Oefeningen

Klik hier (of op het diskette-icoontje rechtsboven de pagina) om de correctiesleutel (in PDF) van dit hoofdstuk te openen.

OEFENING 1 - Luistervaardigheid

Luister naar de dialoog en beantwoord de vragen.
Een modelantwoord bij deze oefening vind je in de sleutel. Klik op het diskette-icoontje rechtsboven de pagina om de sleutel te openen.

 
1 - Mevrouw Delafaille heeft vernomen dat de tumor is uitgezaaid. Hoe voelt ze zich nu?

2 - Mevrouw Delafaille wil een waardig levenseinde. Wat bedoelt ze hiermee?

3 - Is mevrouw Delafaille bang om te sterven?

4 - An noemt twee dingen waar mevrouw Delafaille goed over moet nadenken en die ze op tijd op papier moet zetten.

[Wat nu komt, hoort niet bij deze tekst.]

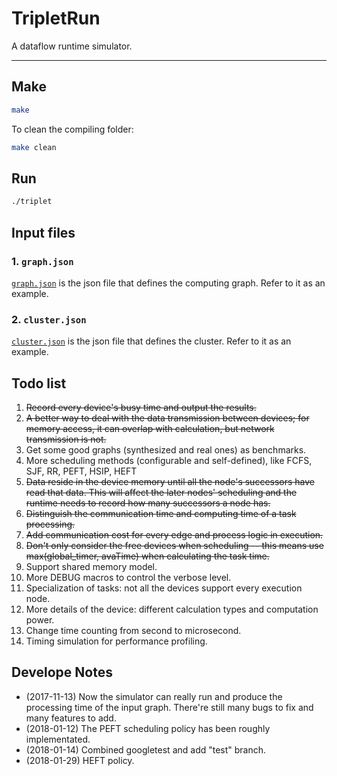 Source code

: # TripletRun
A dataflow runtime simulator.

------

## Make
```bash
make
```

To clean the compiling folder:
```bash
make clean
```

## Run
```bash
./triplet
```

## Input files

### 1. `graph.json`

[`graph.json`](graph.json) is the json file that defines the computing graph. Refer to it as an example.

### 2. `cluster.json`

[`cluster.json`](cluster.json) is the json file that defines the cluster. Refer to it as an example.

## Todo list
1. ~~Record every device's busy time and output the results.~~
2. ~~A better way to deal with the data transmission between devices; for memory access, it can overlap with calculation, but network transmission is not.~~
3. Get some good graphs (synthesized and real ones) as benchmarks.
4. More scheduling methods (configurable and self-defined), like FCFS, SJF, RR, PEFT, HSIP, HEFT
5. ~~Data reside in the device memory until all the node's successors have read that data. This will affect the later nodes' scheduling and the runtime needs to record how many successors a node has.~~
6. ~~Distinguish the communication time and computing time of a task processing.~~
7. ~~Add communication cost for every edge and process logic in execution.~~
8. ~~Don't only consider the free devices when scheduling -- this means use max(global_timer, avaTime) when calculating the task time.~~
9. Support shared memory model.
10. More DEBUG macros to control the verbose level.
11. Specialization of tasks: not all the devices support every execution node.
12. More details of the device: different calculation types and computation power.
13. Change time counting from second to microsecond.
14. Timing simulation for performance profiling.

## Develope Notes
- (2017-11-13) Now the simulator can really run and produce the processing time of the input graph. There're still many bugs to fix and many features to add.
- (2018-01-12) The PEFT scheduling policy has been roughly implementated.
- (2018-01-14) Combined googletest and add "test" branch.
- (2018-01-29) HEFT policy.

Welke?

5 - Heeft An naar jouw mening goed geluisterd naar mevrouw Delafaille en empathie getoond? Of heeft ze haar eigen mening gegeven en te weinig rekening gehouden met de gevoelens van mevrouw Delafaille?

OEFENING 2 - Leesvaardigheid (A)

Lees het interview met Nicole en Hugo aandachtig.

Nicole: "Als Hugo gaat, ga ik mee. Ik zal wel iets bedenken."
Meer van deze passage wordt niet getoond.